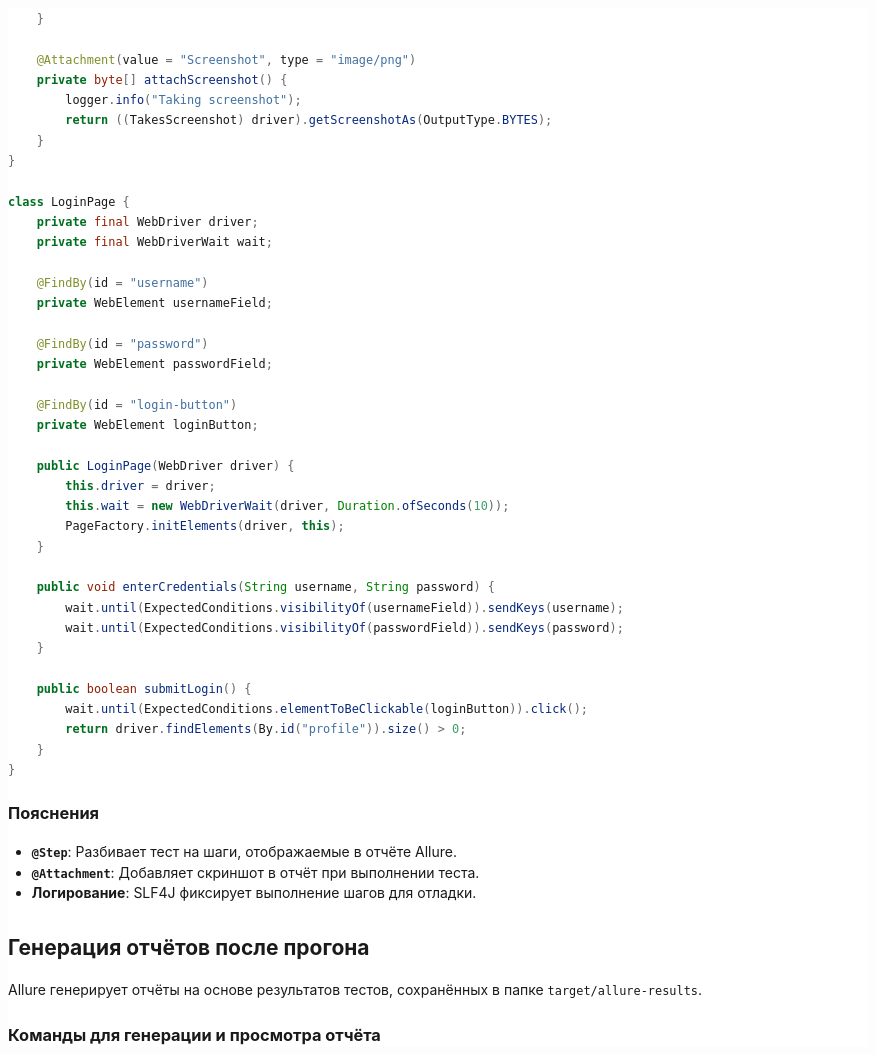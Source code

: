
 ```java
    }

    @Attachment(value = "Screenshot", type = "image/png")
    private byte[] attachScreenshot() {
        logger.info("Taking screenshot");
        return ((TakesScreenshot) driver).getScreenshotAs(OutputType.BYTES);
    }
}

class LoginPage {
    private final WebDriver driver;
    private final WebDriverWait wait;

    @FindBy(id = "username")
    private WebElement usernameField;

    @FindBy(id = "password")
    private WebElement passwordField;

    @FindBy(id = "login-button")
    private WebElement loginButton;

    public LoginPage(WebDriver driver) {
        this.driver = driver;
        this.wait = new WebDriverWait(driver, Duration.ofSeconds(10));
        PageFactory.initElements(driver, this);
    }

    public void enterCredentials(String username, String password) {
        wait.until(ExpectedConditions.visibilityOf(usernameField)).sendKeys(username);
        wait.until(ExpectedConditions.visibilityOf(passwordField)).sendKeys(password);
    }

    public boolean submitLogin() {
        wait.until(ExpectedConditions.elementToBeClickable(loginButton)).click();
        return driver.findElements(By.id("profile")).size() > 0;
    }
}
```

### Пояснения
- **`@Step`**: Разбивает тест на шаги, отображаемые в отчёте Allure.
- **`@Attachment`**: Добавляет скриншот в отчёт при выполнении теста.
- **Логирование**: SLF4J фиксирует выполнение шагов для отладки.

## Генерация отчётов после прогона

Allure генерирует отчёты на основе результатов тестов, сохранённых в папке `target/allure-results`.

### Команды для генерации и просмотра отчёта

==

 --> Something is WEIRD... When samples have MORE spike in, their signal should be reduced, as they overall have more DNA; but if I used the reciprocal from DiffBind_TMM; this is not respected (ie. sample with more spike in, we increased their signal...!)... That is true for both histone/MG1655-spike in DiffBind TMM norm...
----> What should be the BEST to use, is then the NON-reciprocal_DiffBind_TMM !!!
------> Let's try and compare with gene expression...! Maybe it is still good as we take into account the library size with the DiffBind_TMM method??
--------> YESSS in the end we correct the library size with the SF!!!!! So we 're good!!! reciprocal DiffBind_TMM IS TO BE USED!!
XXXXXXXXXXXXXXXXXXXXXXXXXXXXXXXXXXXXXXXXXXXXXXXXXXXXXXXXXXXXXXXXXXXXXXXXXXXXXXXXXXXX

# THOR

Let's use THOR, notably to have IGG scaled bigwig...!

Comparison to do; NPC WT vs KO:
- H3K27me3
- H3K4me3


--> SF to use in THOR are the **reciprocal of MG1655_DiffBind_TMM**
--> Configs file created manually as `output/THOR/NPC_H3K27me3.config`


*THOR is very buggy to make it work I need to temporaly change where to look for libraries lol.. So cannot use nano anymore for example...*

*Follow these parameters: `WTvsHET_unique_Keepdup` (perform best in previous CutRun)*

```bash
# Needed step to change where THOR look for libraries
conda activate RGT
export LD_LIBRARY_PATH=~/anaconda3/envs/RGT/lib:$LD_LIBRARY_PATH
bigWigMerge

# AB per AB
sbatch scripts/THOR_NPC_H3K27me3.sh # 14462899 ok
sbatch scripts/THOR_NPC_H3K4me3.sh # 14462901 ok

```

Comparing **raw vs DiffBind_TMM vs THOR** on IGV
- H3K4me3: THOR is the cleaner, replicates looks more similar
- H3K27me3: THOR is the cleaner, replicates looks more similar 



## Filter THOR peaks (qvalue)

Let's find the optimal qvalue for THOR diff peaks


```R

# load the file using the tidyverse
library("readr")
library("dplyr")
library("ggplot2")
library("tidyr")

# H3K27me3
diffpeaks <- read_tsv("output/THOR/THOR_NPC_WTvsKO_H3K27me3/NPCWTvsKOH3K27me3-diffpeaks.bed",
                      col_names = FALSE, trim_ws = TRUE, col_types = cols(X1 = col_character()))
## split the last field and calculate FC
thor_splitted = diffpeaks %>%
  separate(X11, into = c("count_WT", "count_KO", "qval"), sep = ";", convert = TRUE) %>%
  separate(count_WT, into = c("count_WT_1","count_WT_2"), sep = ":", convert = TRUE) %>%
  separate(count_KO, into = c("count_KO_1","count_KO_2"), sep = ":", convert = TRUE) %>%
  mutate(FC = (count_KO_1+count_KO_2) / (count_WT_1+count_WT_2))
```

◆ What is expected
Print, without alteration, only the lines above between the one holding "Allure генерирует отчёты" and the one holding "### Команды для генерации и просмотра отчёта", inclusive.

◆ Exercise result
Allure генерирует отчёты на основе результатов тестов, сохранённых в папке `target/allure-results`.

### Команды для генерации и просмотра отчёта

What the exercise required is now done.